The Hearts of Oak Trilogy: Book 3
Read more about the Hearts of Oak Trilogy here…

France, early summer 1794. The French Revolution has been hijacked by the extreme Jacobins and is in the grip of The Terror. While the guillotine relentlessly takes the heads of innocents, two vast French and British fleets meet in mid-Atlantic.

The French, in ships painted blood-red and bearing banners proclaiming ‘la République ou la mort!’ are escorting an American grain convoy to Brest to feed a starving population; the British, under the command of Lord Howe, a radical innovator and tactical genius, are bent on destroying it. The ensuing clash would swiftly become known as the hardest-fought battle of the age of sail.

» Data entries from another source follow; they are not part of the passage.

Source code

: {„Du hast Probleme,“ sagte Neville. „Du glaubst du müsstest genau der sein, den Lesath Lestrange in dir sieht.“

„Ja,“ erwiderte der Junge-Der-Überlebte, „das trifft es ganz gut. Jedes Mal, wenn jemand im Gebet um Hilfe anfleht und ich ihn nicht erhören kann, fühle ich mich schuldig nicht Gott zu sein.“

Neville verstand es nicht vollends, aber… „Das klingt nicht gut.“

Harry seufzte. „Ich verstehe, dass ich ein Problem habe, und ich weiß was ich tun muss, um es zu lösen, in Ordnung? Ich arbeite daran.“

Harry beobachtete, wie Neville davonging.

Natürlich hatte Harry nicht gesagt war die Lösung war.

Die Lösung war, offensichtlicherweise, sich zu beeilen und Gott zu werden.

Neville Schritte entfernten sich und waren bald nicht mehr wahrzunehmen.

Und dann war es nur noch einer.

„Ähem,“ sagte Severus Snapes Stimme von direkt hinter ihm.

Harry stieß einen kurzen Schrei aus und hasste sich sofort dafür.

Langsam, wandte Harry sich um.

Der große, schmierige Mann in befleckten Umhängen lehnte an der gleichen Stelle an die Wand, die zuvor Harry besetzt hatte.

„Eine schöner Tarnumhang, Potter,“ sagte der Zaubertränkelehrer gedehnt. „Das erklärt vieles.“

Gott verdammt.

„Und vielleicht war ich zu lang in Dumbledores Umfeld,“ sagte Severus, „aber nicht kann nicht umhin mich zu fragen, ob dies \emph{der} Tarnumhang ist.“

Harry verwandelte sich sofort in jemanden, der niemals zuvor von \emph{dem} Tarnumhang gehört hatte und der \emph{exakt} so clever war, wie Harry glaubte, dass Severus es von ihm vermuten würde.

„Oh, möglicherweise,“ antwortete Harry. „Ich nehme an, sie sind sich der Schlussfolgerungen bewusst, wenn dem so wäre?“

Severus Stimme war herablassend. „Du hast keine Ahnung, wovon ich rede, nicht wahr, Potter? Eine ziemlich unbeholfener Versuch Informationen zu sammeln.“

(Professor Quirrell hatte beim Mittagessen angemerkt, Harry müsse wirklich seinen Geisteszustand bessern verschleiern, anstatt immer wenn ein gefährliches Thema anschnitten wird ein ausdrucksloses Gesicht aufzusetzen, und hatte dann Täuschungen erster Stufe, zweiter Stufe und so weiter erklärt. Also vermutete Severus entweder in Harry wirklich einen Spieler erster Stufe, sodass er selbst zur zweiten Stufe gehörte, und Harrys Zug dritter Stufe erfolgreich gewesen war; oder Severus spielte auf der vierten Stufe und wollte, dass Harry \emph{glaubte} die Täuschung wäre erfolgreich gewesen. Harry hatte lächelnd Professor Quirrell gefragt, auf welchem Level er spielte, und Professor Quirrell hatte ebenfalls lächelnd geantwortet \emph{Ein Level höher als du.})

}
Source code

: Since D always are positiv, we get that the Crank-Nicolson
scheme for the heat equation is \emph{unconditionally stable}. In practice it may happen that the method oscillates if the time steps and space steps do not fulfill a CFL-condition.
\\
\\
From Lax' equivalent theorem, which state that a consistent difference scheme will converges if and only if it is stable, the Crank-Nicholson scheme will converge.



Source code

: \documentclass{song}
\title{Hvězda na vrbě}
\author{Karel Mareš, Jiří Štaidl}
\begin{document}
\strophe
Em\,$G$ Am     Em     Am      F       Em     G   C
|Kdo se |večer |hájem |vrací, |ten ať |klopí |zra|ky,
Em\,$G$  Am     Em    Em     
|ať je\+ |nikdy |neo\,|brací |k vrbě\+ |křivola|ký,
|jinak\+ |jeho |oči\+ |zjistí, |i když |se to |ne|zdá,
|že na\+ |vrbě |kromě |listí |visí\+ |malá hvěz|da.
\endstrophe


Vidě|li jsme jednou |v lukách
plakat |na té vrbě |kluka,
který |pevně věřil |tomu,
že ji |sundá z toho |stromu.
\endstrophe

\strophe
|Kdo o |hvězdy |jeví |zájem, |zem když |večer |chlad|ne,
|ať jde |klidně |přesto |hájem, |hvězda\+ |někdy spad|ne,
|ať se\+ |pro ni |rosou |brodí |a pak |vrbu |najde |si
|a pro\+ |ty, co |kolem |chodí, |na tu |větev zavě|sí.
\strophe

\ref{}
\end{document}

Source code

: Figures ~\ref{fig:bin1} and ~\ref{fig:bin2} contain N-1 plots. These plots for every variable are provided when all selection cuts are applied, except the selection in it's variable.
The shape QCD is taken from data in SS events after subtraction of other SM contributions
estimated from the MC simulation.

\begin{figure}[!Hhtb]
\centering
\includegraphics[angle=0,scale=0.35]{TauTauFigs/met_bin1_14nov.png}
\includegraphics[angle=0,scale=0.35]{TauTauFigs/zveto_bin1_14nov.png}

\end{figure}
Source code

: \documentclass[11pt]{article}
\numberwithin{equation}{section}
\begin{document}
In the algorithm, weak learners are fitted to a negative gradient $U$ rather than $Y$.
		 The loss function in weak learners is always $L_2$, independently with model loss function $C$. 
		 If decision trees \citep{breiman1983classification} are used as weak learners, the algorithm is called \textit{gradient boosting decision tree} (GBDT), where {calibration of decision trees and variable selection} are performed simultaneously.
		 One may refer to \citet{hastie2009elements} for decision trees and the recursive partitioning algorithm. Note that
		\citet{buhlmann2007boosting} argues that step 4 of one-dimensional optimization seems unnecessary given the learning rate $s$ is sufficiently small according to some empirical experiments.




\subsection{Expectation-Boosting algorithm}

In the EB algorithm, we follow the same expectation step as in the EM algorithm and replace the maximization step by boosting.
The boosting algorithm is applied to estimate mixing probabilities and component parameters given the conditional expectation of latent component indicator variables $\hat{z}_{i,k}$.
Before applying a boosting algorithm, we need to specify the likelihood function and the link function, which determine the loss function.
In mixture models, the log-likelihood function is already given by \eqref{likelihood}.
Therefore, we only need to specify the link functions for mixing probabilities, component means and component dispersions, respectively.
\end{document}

Both sides claimed victory. For the French, it represented a strategic success since the convoy and its precious cargo made it safely through. But this outcome came at a heavy material cost. In purely numerical terms ‘the Glorious First of June’ was the greatest British naval victory over her oldest enemy for more than a century: 4,200 French sailors were killed and 3,300 wounded – ten per cent of their entire maritime workforce.

In The Glorious First of June Sam Willis not only tells, with thrilling immediacy and masterly clarity, the gripping story of an epic and complex battle, he places it within the context of The Terror, the survival of the French Revolution and the growth of British sea-power. He also explains the battle’s critical importance for the development of British naval tactics which, finessed and perfected by Horatio Nelson, would bring Britain to the apogee of its maritime supremacy.

The Glorious First of June is the last in ‘The Hearts of Oak trilogy’ and, like The Fighting Temeraire and The Admiral Benbow, is another thrilling account of the Age of Sail by one of our most exciting young historians.